# Required action
All entries must be extracted exactly, with nothing added or dropped.

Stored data
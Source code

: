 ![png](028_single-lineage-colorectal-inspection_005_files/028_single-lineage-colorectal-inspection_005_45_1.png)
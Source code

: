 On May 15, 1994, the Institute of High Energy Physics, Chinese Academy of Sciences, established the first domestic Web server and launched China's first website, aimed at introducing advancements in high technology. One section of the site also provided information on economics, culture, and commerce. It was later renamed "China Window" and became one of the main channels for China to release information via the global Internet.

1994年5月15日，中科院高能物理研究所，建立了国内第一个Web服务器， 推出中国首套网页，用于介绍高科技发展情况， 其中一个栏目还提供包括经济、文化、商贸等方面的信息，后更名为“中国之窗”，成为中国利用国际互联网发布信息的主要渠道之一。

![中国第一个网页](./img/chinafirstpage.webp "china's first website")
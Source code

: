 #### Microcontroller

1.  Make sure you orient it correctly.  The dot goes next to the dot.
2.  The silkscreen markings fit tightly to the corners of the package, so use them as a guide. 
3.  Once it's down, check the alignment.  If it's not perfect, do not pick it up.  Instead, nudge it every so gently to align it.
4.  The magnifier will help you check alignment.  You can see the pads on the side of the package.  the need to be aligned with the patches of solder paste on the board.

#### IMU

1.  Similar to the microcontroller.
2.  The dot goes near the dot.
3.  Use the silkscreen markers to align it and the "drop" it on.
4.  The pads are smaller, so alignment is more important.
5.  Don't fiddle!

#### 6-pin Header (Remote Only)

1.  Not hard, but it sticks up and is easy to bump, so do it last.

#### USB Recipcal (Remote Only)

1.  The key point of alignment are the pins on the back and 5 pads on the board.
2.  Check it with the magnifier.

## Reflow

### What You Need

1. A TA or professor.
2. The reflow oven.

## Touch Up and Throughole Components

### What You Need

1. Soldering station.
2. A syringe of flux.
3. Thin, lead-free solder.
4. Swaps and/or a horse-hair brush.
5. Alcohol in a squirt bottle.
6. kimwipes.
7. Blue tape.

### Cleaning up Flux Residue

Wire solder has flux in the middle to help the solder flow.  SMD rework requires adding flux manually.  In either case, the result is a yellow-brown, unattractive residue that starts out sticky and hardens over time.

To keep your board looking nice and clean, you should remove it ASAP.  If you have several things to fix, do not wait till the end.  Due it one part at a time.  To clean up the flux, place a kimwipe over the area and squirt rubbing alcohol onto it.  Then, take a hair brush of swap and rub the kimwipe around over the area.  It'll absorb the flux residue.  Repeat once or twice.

# Task result
Source code

: ![png](028_single-lineage-colorectal-inspection_005_files/028_single-lineage-colorectal-inspection_005_45_1.png)
Source code

: On May 15, 1994, the Institute of High Energy Physics, Chinese Academy of Sciences, established the first domestic Web server and launched China's first website, aimed at introducing advancements in high technology. One section of the site also provided information on economics, culture, and commerce. It was later renamed "China Window" and became one of the main channels for China to release information via the global Internet.

1994年5月15日，中科院高能物理研究所，建立了国内第一个Web服务器， 推出中国首套网页，用于介绍高科技发展情况， 其中一个栏目还提供包括经济、文化、商贸等方面的信息，后更名为“中国之窗”，成为中国利用国际互联网发布信息的主要渠道之一。

![中国第一个网页](./img/chinafirstpage.webp "china's first website")
Source code

: #### Microcontroller

1.  Make sure you orient it correctly.  The dot goes next to the dot.
2.  The silkscreen markings fit tightly to the corners of the package, so use them as a guide. 
3.  Once it's down, check the alignment.  If it's not perfect, do not pick it up.  Instead, nudge it every so gently to align it.
4.  The magnifier will help you check alignment.  You can see the pads on the side of the package.  the need to be aligned with the patches of solder paste on the board.

#### IMU

1.  Similar to the microcontroller.
2.  The dot goes near the dot.
3.  Use the silkscreen markers to align it and the "drop" it on.
4.  The pads are smaller, so alignment is more important.
5.  Don't fiddle!

#### 6-pin Header (Remote Only)

1.  Not hard, but it sticks up and is easy to bump, so do it last.

#### USB Recipcal (Remote Only)

1.  The key point of alignment are the pins on the back and 5 pads on the board.
2.  Check it with the magnifier.

## Reflow

### What You Need

1. A TA or professor.
2. The reflow oven.

## Touch Up and Throughole Components

### What You Need

1. Soldering station.
2. A syringe of flux.
3. Thin, lead-free solder.
4. Swaps and/or a horse-hair brush.
5. Alcohol in a squirt bottle.
6. kimwipes.
7. Blue tape.

### Cleaning up Flux Residue

Wire solder has flux in the middle to help the solder flow.  SMD rework requires adding flux manually.  In either case, the result is a yellow-brown, unattractive residue that starts out sticky and hardens over time.

To keep your board looking nice and clean, you should remove it ASAP.  If you have several things to fix, do not wait till the end.  Due it one part at a time.  To clean up the flux, place a kimwipe over the area and squirt rubbing alcohol onto it.  Then, take a hair brush of swap and rub the kimwipe around over the area.  It'll absorb the flux residue.  Repeat once or twice.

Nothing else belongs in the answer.